• _Task statement_: In the reply, include exactly the lines of the entries below from the first to the line with "of All Lab Math", that line included.

BEGIN Provided information

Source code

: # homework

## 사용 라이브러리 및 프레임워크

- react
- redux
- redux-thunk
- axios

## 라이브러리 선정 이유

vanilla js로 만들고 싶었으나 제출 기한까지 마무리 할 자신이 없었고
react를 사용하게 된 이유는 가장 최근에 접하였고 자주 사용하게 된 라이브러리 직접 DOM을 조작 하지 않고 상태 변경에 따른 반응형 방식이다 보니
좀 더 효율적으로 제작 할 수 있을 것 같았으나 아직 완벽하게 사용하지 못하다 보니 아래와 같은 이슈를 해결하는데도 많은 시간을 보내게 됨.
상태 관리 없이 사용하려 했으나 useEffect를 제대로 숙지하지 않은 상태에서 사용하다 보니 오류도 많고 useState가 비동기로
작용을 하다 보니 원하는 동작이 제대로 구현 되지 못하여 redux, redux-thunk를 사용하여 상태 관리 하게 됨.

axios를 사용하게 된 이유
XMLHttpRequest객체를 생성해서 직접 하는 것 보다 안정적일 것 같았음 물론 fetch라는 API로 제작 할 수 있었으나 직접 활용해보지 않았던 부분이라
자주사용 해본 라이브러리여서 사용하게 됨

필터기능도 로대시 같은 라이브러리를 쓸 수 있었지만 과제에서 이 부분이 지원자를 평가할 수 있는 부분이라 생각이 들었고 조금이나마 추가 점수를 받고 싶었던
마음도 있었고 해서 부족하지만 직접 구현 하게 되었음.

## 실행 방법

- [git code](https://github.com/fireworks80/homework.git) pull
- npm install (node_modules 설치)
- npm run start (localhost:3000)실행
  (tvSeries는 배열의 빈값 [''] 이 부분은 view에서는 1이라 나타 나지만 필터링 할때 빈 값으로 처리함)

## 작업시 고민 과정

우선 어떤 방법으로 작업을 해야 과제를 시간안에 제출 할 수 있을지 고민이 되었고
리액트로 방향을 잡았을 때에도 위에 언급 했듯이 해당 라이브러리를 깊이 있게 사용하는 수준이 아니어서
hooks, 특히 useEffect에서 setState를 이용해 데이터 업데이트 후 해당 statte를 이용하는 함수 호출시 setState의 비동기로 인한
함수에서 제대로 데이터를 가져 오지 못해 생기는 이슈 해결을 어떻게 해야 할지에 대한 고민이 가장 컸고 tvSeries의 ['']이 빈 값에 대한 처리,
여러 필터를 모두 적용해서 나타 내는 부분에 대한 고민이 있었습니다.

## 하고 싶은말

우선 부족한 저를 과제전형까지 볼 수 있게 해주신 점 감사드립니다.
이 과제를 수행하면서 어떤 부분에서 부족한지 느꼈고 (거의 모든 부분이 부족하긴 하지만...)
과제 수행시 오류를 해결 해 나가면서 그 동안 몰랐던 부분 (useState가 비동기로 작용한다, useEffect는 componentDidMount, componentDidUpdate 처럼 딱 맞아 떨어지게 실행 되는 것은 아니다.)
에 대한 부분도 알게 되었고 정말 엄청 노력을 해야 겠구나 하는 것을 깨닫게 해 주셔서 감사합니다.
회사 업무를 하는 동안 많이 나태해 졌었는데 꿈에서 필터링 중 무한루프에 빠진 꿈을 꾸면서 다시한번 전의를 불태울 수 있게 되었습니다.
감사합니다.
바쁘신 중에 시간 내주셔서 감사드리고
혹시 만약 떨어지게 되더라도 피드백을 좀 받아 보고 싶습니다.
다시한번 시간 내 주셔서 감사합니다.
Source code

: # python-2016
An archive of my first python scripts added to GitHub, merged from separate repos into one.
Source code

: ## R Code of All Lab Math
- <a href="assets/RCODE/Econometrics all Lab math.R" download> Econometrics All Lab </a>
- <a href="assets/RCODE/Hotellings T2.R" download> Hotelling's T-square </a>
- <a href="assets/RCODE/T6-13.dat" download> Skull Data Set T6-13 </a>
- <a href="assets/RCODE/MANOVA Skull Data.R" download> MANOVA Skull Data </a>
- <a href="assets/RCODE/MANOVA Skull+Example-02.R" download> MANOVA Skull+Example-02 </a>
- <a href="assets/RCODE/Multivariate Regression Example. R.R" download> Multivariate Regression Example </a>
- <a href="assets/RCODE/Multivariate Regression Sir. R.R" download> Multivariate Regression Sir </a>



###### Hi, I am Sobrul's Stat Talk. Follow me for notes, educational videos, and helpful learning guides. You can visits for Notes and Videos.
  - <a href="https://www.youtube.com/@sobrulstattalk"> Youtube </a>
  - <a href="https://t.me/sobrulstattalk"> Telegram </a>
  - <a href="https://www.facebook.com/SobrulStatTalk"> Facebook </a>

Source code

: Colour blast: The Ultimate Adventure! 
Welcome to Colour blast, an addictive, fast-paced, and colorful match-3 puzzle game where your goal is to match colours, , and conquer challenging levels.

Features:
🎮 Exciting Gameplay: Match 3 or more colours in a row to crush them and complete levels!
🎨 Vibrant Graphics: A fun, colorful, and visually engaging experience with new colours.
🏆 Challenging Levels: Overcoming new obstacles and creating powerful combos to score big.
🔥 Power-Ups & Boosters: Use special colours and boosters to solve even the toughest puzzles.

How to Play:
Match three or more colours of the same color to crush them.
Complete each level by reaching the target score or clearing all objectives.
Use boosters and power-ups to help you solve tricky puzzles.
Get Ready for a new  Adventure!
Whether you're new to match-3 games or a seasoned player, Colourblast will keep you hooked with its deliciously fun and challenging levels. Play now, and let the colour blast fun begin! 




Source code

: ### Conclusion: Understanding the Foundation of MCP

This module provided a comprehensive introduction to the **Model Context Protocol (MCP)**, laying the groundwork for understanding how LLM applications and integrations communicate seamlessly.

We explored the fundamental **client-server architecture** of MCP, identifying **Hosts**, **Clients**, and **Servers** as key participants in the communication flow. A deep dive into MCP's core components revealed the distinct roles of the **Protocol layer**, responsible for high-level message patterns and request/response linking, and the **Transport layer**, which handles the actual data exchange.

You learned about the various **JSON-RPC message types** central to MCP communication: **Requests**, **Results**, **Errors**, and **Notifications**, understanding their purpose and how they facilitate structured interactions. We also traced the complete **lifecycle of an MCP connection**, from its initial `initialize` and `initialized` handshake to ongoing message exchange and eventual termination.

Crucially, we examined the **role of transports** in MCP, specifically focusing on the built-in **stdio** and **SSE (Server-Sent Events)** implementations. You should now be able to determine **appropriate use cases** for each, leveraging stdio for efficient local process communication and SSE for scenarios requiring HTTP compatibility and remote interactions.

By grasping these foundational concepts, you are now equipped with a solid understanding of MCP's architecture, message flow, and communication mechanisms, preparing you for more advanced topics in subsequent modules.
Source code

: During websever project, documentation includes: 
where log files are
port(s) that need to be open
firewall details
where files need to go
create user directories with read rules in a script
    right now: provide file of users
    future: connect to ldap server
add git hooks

END Provided information

• _Answer space_:
Source code

: # homework

## 사용 라이브러리 및 프레임워크

- react
- redux
- redux-thunk
- axios

## 라이브러리 선정 이유

vanilla js로 만들고 싶었으나 제출 기한까지 마무리 할 자신이 없었고
react를 사용하게 된 이유는 가장 최근에 접하였고 자주 사용하게 된 라이브러리 직접 DOM을 조작 하지 않고 상태 변경에 따른 반응형 방식이다 보니
좀 더 효율적으로 제작 할 수 있을 것 같았으나 아직 완벽하게 사용하지 못하다 보니 아래와 같은 이슈를 해결하는데도 많은 시간을 보내게 됨.
상태 관리 없이 사용하려 했으나 useEffect를 제대로 숙지하지 않은 상태에서 사용하다 보니 오류도 많고 useState가 비동기로
작용을 하다 보니 원하는 동작이 제대로 구현 되지 못하여 redux, redux-thunk를 사용하여 상태 관리 하게 됨.

axios를 사용하게 된 이유
XMLHttpRequest객체를 생성해서 직접 하는 것 보다 안정적일 것 같았음 물론 fetch라는 API로 제작 할 수 있었으나 직접 활용해보지 않았던 부분이라
자주사용 해본 라이브러리여서 사용하게 됨

필터기능도 로대시 같은 라이브러리를 쓸 수 있었지만 과제에서 이 부분이 지원자를 평가할 수 있는 부분이라 생각이 들었고 조금이나마 추가 점수를 받고 싶었던
마음도 있었고 해서 부족하지만 직접 구현 하게 되었음.

## 실행 방법

- [git code](https://github.com/fireworks80/homework.git) pull
- npm install (node_modules 설치)
- npm run start (localhost:3000)실행
  (tvSeries는 배열의 빈값 [''] 이 부분은 view에서는 1이라 나타 나지만 필터링 할때 빈 값으로 처리함)

## 작업시 고민 과정

우선 어떤 방법으로 작업을 해야 과제를 시간안에 제출 할 수 있을지 고민이 되었고
리액트로 방향을 잡았을 때에도 위에 언급 했듯이 해당 라이브러리를 깊이 있게 사용하는 수준이 아니어서
hooks, 특히 useEffect에서 setState를 이용해 데이터 업데이트 후 해당 statte를 이용하는 함수 호출시 setState의 비동기로 인한
함수에서 제대로 데이터를 가져 오지 못해 생기는 이슈 해결을 어떻게 해야 할지에 대한 고민이 가장 컸고 tvSeries의 ['']이 빈 값에 대한 처리,
여러 필터를 모두 적용해서 나타 내는 부분에 대한 고민이 있었습니다.

## 하고 싶은말

우선 부족한 저를 과제전형까지 볼 수 있게 해주신 점 감사드립니다.
이 과제를 수행하면서 어떤 부분에서 부족한지 느꼈고 (거의 모든 부분이 부족하긴 하지만...)
과제 수행시 오류를 해결 해 나가면서 그 동안 몰랐던 부분 (useState가 비동기로 작용한다, useEffect는 componentDidMount, componentDidUpdate 처럼 딱 맞아 떨어지게 실행 되는 것은 아니다.)
에 대한 부분도 알게 되었고 정말 엄청 노력을 해야 겠구나 하는 것을 깨닫게 해 주셔서 감사합니다.
회사 업무를 하는 동안 많이 나태해 졌었는데 꿈에서 필터링 중 무한루프에 빠진 꿈을 꾸면서 다시한번 전의를 불태울 수 있게 되었습니다.
감사합니다.
바쁘신 중에 시간 내주셔서 감사드리고
혹시 만약 떨어지게 되더라도 피드백을 좀 받아 보고 싶습니다.
다시한번 시간 내 주셔서 감사합니다.
Source code

: # python-2016
An archive of my first python scripts added to GitHub, merged from separate repos into one.
Source code

: ## R Code of All Lab Math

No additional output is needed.